*** Task material
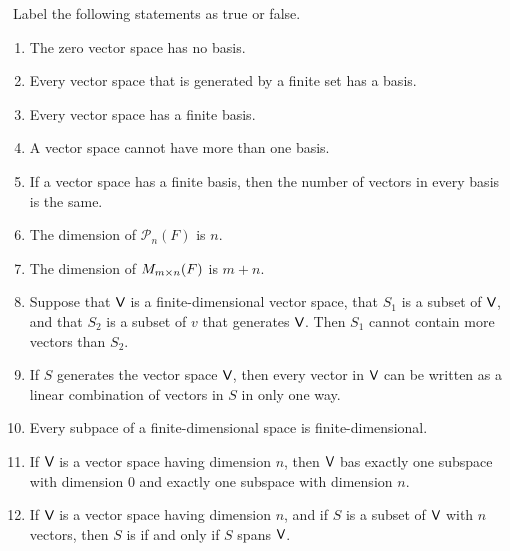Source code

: \exercisesection

\begin{exercise} \label{exercise 1.6.1}\ 
Label the following statements as true or false.
\begin{enumerate}
\item The zero vector space has no basis.
\item Every vector space that is generated by a finite set has a basis.
\item Every vector space has a finite basis.
\item A vector space cannot have more than one basis.
\item If a vector space has a finite basis, then the number of vectors in every basis is the same.
\item The dimension of \(\mathcal{P}_n(F)\) is \(n\).
\item The dimension of \(M_{m \times n}(F)\) is \(m + n\).
\item Suppose that \(\textsf{V}\) is a finite-dimensional vector space, that \(S_1\) is a \LID{} subset of \(\textsf{V}\), and that \(S_2\) is a subset of \(v\) that
generates \(\textsf{V}\).
    Then \(S_1\) cannot contain more vectors than \(S_2\).
\item If \(S\) generates the vector space \(\textsf{V}\), then every vector in \(\textsf{V}\) can be written as a linear combination of vectors in \(S\) in only one way. 
\item Every subpace of a finite-dimensional space is finite-dimensional.
\item If \(\textsf{V}\) is a vector space having dimension \(n\), then \(\textsf{V}\) bas exactly one subspace with dimension \(0\) and exactly one subspace with dimension \(n\).
\item If \(\textsf{V}\) is a vector space having dimension \(n\), and if \(S\) is a subset of \(\textsf{V}\) with \(n\) vectors, then \(S\) is \LID{} if and only if \(S\)
spans \(\textsf{V}\).
\end{enumerate}
\end{exercise}

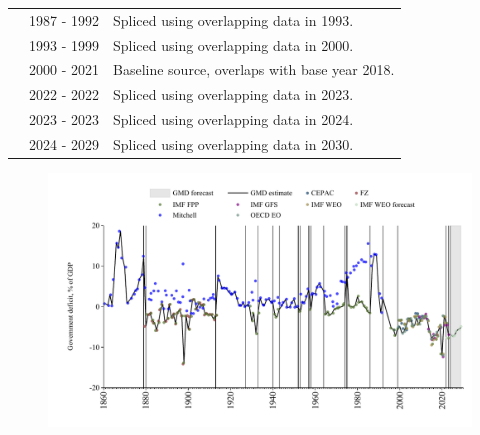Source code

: \documentclass[12pt,a4paper,landscape]{article}
\begin{document}
\begin{adjustbox}{max totalsize={\paperwidth}{\paperheight},center}
\begin{minipage}[t][\textheight][t]{\textwidth}
\begin{table}[H]
\begin{tabular}{|l|l|l|}
\rowcolor{lightgray}\cite{Mitchell}& 1987 - 1992 &Spliced using overlapping data in 1993. \\
\rowcolor{white}\cite{IMF_FPP}& 1993 - 1999 &Spliced using overlapping data in 2000. \\
\rowcolor{lightgray}\cite{OECD_EO}& 2000 - 2021 &Baseline source, overlaps with base year 2018. \\
\rowcolor{white}\cite{IMF_WEO}& 2022 - 2022 &Spliced using overlapping data in 2023. \\
\rowcolor{lightgray}\cite{IMF_GFS}& 2023 - 2023 &Spliced using overlapping data in 2024. \\
\rowcolor{white}\cite{IMF_WEO_forecast}& 2024 - 2029 &Spliced using overlapping data in 2030. \\
\hline
\end{tabular}
\end{table}
\begin{figure}[H]
\centering
\includegraphics[width=\textwidth,height=0.6\textheight,keepaspectratio]{graphs/BRA_govdef_GDP.pdf}
\end{figure}
\end{minipage}
\end{adjustbox}
\end{document}
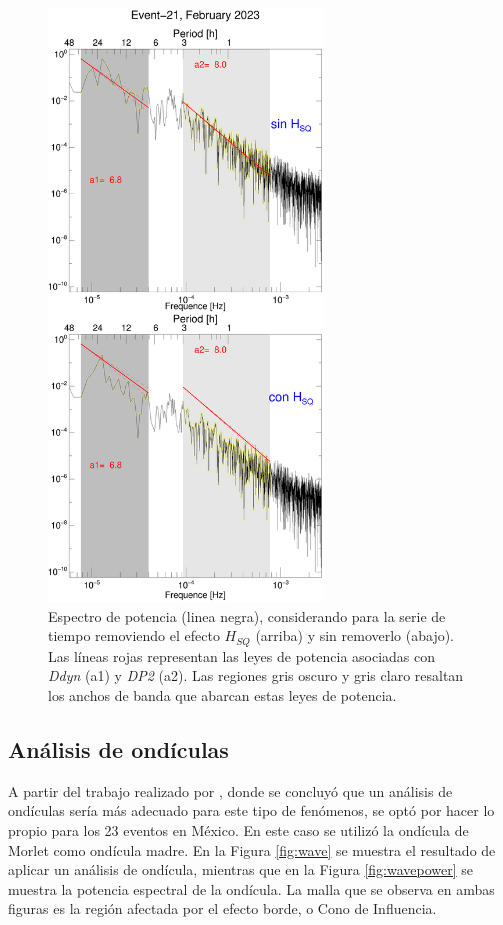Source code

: \begin{figure}
    \centering
     \includegraphics[width=0.65\textwidth]{Images/cap3/powerlaw/diono_PWS_powerL_2023-02-25.eps}
      \caption{Espectro de potencia (linea negra), considerando para la serie de tiempo removiendo el efecto $H_{SQ}$ (arriba) y sin removerlo (abajo). Las líneas rojas representan las leyes de potencia asociadas con \emph{Ddyn} (a1) y \emph{DP2} (a2). Las regiones gris oscuro y gris claro resaltan los anchos de banda que abarcan estas leyes de potencia.}
       \label{fig:powerlaw}
\end{figure}


\subsection{Análisis de ondículas}

A partir del trabajo realizado por \cite{2021amory}, donde se concluyó que un análisis de ondículas sería más adecuado para este tipo de fenómenos, se optó por hacer lo propio para los 23 eventos en México. En este caso se utilizó la ondícula de Morlet como ondícula madre. En la Figura \ref{fig:wave} se muestra el resultado de aplicar un análisis de ondícula, mientras que en la Figura \ref{fig:wavepower} se muestra la potencia espectral de la ondícula. La malla que se observa en ambas figuras es la región afectada por el efecto borde, o Cono de Influencia. 
\vspace{1 em}


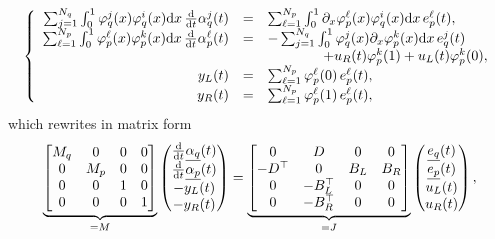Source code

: \documentclass[letterpaper,10pt,english]{sphinxmanual}
\begin{document}
\begin{equation*}
\begin{split}\left\lbrace
\begin{array}{rcl}
\sum_{j=1}^{N_q} \int_0^1 \varphi_q^j(x) \varphi_q^i(x) {\rm d}x \, \frac{\rm d}{{\rm d}t} \alpha_q^j(t) &=& \sum_{\ell=1}^{N_p} \int_0^1 \partial_x \varphi_p^\ell(x) \varphi_q^i(x) {\rm d}x \, e_p^\ell(t), \\
\sum_{\ell=1}^{N_p} \int_0^1 \varphi_p^\ell(x) \varphi_p^k(x) {\rm d}x \, \frac{\rm d}{{\rm d}t} \alpha_p^\ell(t) &=& - \sum_{j=1}^{N_q} \int_0^1 \varphi_q^j(x) \partial_x \varphi_p^k(x) {\rm d}x \, e_q^j(t) \\
&& \qquad \qquad + u_R(t) \varphi_p^k(1) + u_L(t) \varphi_p^k(0), \\
y_L(t) &=& \sum_{\ell=1}^{N_p} \varphi_p^\ell(0) \, e_p^\ell(t), \\
y_R(t) &=& \sum_{\ell=1}^{N_p} \varphi_p^\ell(1) \, e_p^\ell(t),
\end{array}
\right.\end{split}
\end{equation*}
\sphinxAtStartPar
which rewrites in matrix form
\begin{equation*}
\begin{split}\underbrace{\begin{bmatrix}
M_q & 0 & 0 & 0 \\
0 & M_p & 0 & 0 \\
0 & 0 & 1 & 0 \\
0 & 0 & 0 & 1
\end{bmatrix}}_{= M}
\begin{pmatrix}
\frac{\rm d}{{\rm d}t} \underline{\alpha_q}(t) \\
\frac{\rm d}{{\rm d}t} \underline{\alpha_p}(t) \\
- y_L(t) \\
- y_R(t)
\end{pmatrix}
=
\underbrace{\begin{bmatrix}
0 & D & 0 & 0 \\
-D^\top & 0 & B_L & B_R \\
0 & -B_L^\top & 0 & 0 \\
0 & -B_R^\top & 0 & 0
\end{bmatrix}}_{= J}
\begin{pmatrix}
\underline{e_q}(t) \\
\underline{e_p}(t) \\
u_L(t) \\
u_R(t)
\end{pmatrix},\end{split}
\end{equation*}
\end{document}
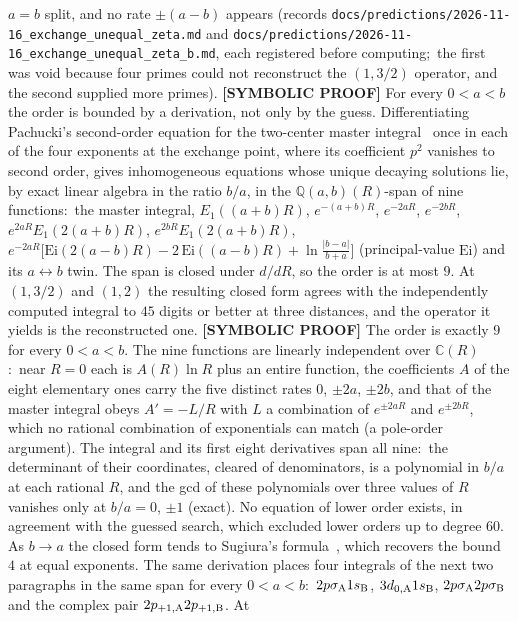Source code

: \documentclass[aps,pra,twocolumn,superscriptaddress,longbibliography]{revtex4-2}
\begin{document}
$a=b$ split, and no rate $\pm(a-b)$ appears (records
\texttt{docs/predictions/2026-11-16\_exchange\_unequal\_zeta.md} and
\texttt{docs/predictions/2026-11-16\_exchange\_unequal\_zeta\_b.md}, each registered before
computing;\ the first was void because four primes could not reconstruct the $(1,3/2)$
operator, and the second supplied more primes).
\textbf{[SYMBOLIC PROOF]} For every $0<a<b$ the order is bounded by a derivation, not
only by the guess.  Differentiating Pachucki's second-order equation for the two-center master
integral~\cite{pachucki2009} once in each of the four exponents at the exchange point, where its
coefficient $p^2$ vanishes to second order, gives inhomogeneous equations whose unique decaying
solutions lie, by exact linear algebra in the ratio $b/a$, in the $\mathbb{Q}(a,b)(R)$-span of nine functions:\ the master
integral, $E_1((a+b)R)$, $e^{-(a+b)R}$, $e^{-2aR}$, $e^{-2bR}$, $e^{2aR}E_1(2(a+b)R)$,
$e^{2bR}E_1(2(a+b)R)$,
$e^{-2aR}\bigl[\mathrm{Ei}(2(a-b)R)-2\,\mathrm{Ei}((a-b)R)+\ln\tfrac{|b-a|}{b+a}\bigr]$ (principal-value $\mathrm{Ei}$) and its
$a\leftrightarrow b$ twin.  The span is closed under $d/dR$, so the order is at most $9$.  At
$(1,3/2)$ and $(1,2)$ the resulting closed form agrees with the independently computed integral
to $45$ digits or better at three distances, and the operator it yields is the reconstructed one.
\textbf{[SYMBOLIC PROOF]} The order is exactly $9$ for every $0<a<b$.  The nine functions are
linearly independent over $\mathbb{C}(R)$:\ near $R=0$ each is $A(R)\ln R$ plus an entire function, the
coefficients $A$ of the eight elementary ones carry the five distinct rates $0$, $\pm2a$, $\pm2b$, and
that of the master integral obeys $A'=-L/R$ with $L$ a combination of $e^{\pm2aR}$ and $e^{\pm2bR}$,
which no rational combination of exponentials can match (a pole-order argument).  The integral and
its first eight derivatives span all nine:\ the determinant of their coordinates, cleared of
denominators, is a polynomial in $b/a$ at each rational $R$, and the gcd of these polynomials over
three values of $R$ vanishes only at $b/a=0$, $\pm1$ (exact).  No equation of lower order exists, in agreement with the guessed
search, which excluded lower orders up to degree $60$.  As $b\to a$ the
closed form tends to Sugiura's formula~\cite{sugiura1927}, which recovers the bound $4$ at equal
exponents.  The same derivation places four integrals of the next two paragraphs in the same span
for every $0<a<b$:\ $2p\sigma_{\rm A}1s_{\rm B}$, $3d_{0,{\rm A}}1s_{\rm B}$,
$2p\sigma_{\rm A}2p\sigma_{\rm B}$ and the complex pair $2p_{+1,{\rm A}}2p_{+1,{\rm B}}$.  At
\end{document}

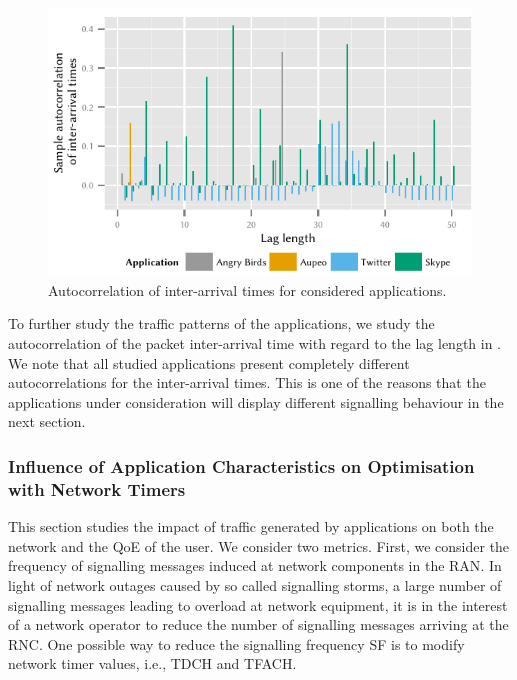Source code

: \begin{figure}
\centering
\includegraphics{network/network_traces/numerical_results/figures/autocorrelation}
\caption{Autocorrelation of inter-arrival times for considered applications.}\label{fig:network:network_traces:numerical_results:traffic:autocorrelation}
\end{figure}

To further study the traffic patterns of the applications, we study the autocorrelation of the packet inter-arrival time with regard to the lag length in .
We note that all studied applications present completely different autocorrelations for the inter-arrival times.
This is one of the reasons that the applications under consideration will display different signalling behaviour in the next section.

\subsubsection*{Influence of Application Characteristics on Optimisation with Network Timers}\label{sec:network:network_traces:numerical_results:application_influence}
This section studies the impact of traffic generated by applications on both the network and the
\gls{QoE} of the user.
We consider two metrics.
First, we consider the frequency of signalling messages induced at network components in the \gls{RAN}.
In light of network outages caused by so called signalling storms, a large number of signalling messages leading to overload at network equipment, it is in the interest of a network operator to reduce the number of signalling messages arriving at the \gls{RNC}.
One possible way to reduce the signalling frequency \gls{SF} is to modify network timer values, i.e., \gls{TDCH} and \gls{TFACH}.

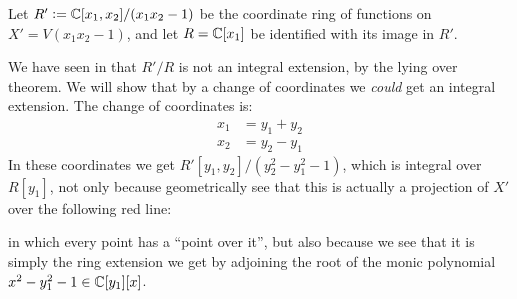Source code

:\documentclass[11pt,a4paper]{article}
\begin{document}
\begin{example}
  Let $R' := \C[x_1,x_2] / (x_1 x_2 - 1)$ be the coordinate ring
  of functions on $X' = V(x_1 x_2 - 1)$,
  and let $R = \C[x_1]$ be identified with its image in $R'$.
    \begin{center}
  \end{center}
  We have seen in  that $R'/R$ is not an integral
  extension, by the lying over theorem.
  We will show that by a change of coordinates we \textit{could}
  get an integral extension.
  The change of coordinates is:
  \begin{align*}
    x_1 &= y_1 + y_2 \\
    x_2 &= y_2 - y_1
  \end{align*}
  In these coordinates we get $R'[y_1,y_2]/(y_2^2 - y_1^2 - 1)$,
  which is integral over $R[y_1]$,
  not only because geometrically see that this is actually a projection
  of $X'$ over the following red line:
  \begin{center}
  \end{center}
  in which every point has a ``point over it'',
  but also because we see that it is simply the ring extension
  we get by adjoining the root of the monic polynomial
  $x^2 - y_1^2 - 1 \in \C[y_1][x]$.
\end{example}
\end{document}
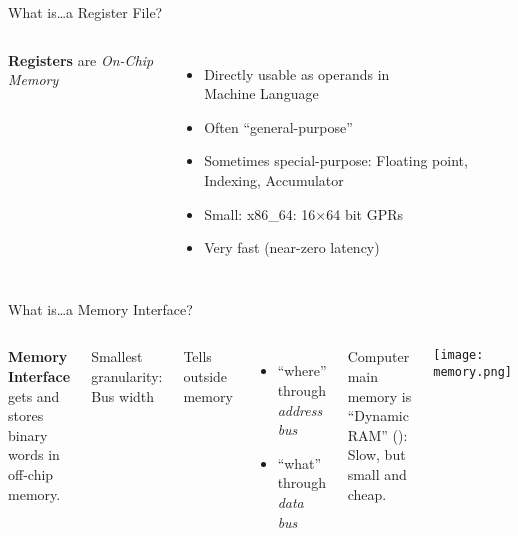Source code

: \documentclass[english,compress]{beamer}
\begin{document}
\begin{frame}{What is\dots a Register File?}
  \begin{columns}
      \textbf{Registers} are \emph{On-Chip Memory}

      \begin{itemize}
        \item
        Directly usable as operands in\\
        Machine Language

        \item
        Often ``general-purpose''

        \item
        Sometimes special-purpose: Floating point, Indexing,
        Accumulator

        \item
        Small: x86\_64: 16$\times$64 bit GPRs

        \item Very fast (near-zero latency)
      \end{itemize}

  \end{columns}
  \uncover<+>{}
\end{frame}

\begin{frame}{What is\dots a Memory Interface?}
  \begin{columns}
      \textbf{Memory Interface} gets and stores binary words in
      off-chip memory.
      \medskip

      Smallest granularity: Bus width
      \medskip

      Tells outside memory
      \begin{itemize}
        \item ``where'' through \emph{address bus}
        \item ``what'' through \emph{data bus}
      \end{itemize}

      Computer main memory is ``Dynamic RAM''
      ():
      Slow, but small and cheap.

      \texttt{[image: memory.png]}
  \end{columns}
\end{frame}
\end{document}
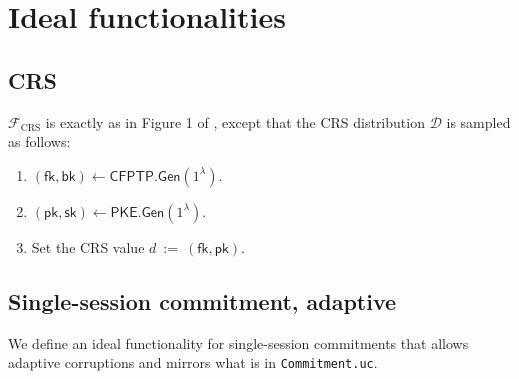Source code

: \documentclass[11pt,letterpaper]{article}
\newcommand{\doclearpage}{%
  \iffull\clearpage\else\fi
}
\theoremstyle{plain} %
\theoremstyle{definition} %
\theoremstyle{remark} %
\newcommand{\eqdef}{\ {:=} \ }
\newcommand{\SecParam}{\lambda}
\newcommand{\PKE}{\mathsf{PKE}}
\newcommand{\Gen}{\mathsf{Gen}}
\newcommand{\EncKey}{\mathsf{pk}}
\newcommand{\DecKey}{\mathsf{sk}}
\newcommand{\CFPTP}{\mathsf{CFPTP}}
\newcommand{\ForwKey}{\mathsf{fk}}
\newcommand{\BackKey}{\mathsf{bk}}
\newcommand{\IF}{\mathcal{F}} %
\newcommand{\IFCrs}{\IF_{\mathrm{CRS}}}
\newcommand{\CrsDistr}{\mathcal{D}}
\newcommand{\File}[1]{\texttt{#1}}
\begin{document}
\doclearpage
\section{Ideal functionalities}
\label{sec:ideal-functionalities}

\subsection{CRS}
\label{sec:ideal-func-crs}
$\IFCrs$ is exactly as in Figure 1 of \cite{CanettiF01}, except that the CRS distribution $\CrsDistr$ is sampled as follows:
\begin{enumerate}[nolistsep]
	\item $(\ForwKey,\BackKey) \gets \CFPTP.\Gen(1^{\SecParam})$.
	\item $(\EncKey,\DecKey) \gets \PKE.\Gen(1^{\SecParam})$.
	\item Set the CRS value $d \eqdef (\ForwKey, \EncKey)$.
\end{enumerate}

\subsection{Single-session commitment, adaptive}
\label{sec:ideal-func-com}

We define an ideal functionality for single-session commitments that allows adaptive corruptions and mirrors what is in \File{Commitment.uc}.
\newcommand{\EnvCommitReqMsg}{\mathsf{EnvCommitReq}}
\newcommand{\IFCommitReqMsg}{\mathsf{IFCommitReq}}
\newcommand{\SimCommitterCorruptionStatusMsg}{\mathsf{CommitterCorruptionStatus}}
\newcommand{\CommitterBitMsg}{\mathsf{CommitterBit}}
\newcommand{\CommitterCorruptedBit}{\mathsf{corrupted}}
\newcommand{\CommitOkMsg}{\mathsf{CommitOk}}
\end{document}
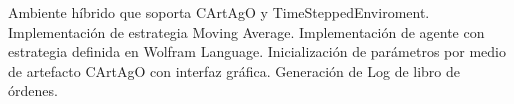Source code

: \markdownRendererInterblockSeparator
{}\markdownRendererUlBegin
\markdownRendererUlItem Ambiente híbrido que soporta CArtAgO y TimeSteppedEnviroment.\markdownRendererUlItemEnd 
\markdownRendererUlItem Implementación de estrategia Moving Average.\markdownRendererUlItemEnd 
\markdownRendererUlItem Implementación de agente con estrategia definida en Wolfram Language.\markdownRendererUlItemEnd 
\markdownRendererUlItem Inicialización de parámetros por medio de artefacto CArtAgO con interfaz gráfica.\markdownRendererUlItemEnd 
\markdownRendererUlItem Generación de Log de libro de órdenes.\markdownRendererUlItemEnd 
\markdownRendererUlEnd \markdownRendererInterblockSeparator
{}\markdownRendererHorizontalRule{}\relax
******
_Task to carry out_: For each line of the listing that holds the word "generated", show that line.

_Response area_:
\item Every vector space that is generated by a finite set has a basis.
This section studies the impact of traffic generated by applications on both the network and the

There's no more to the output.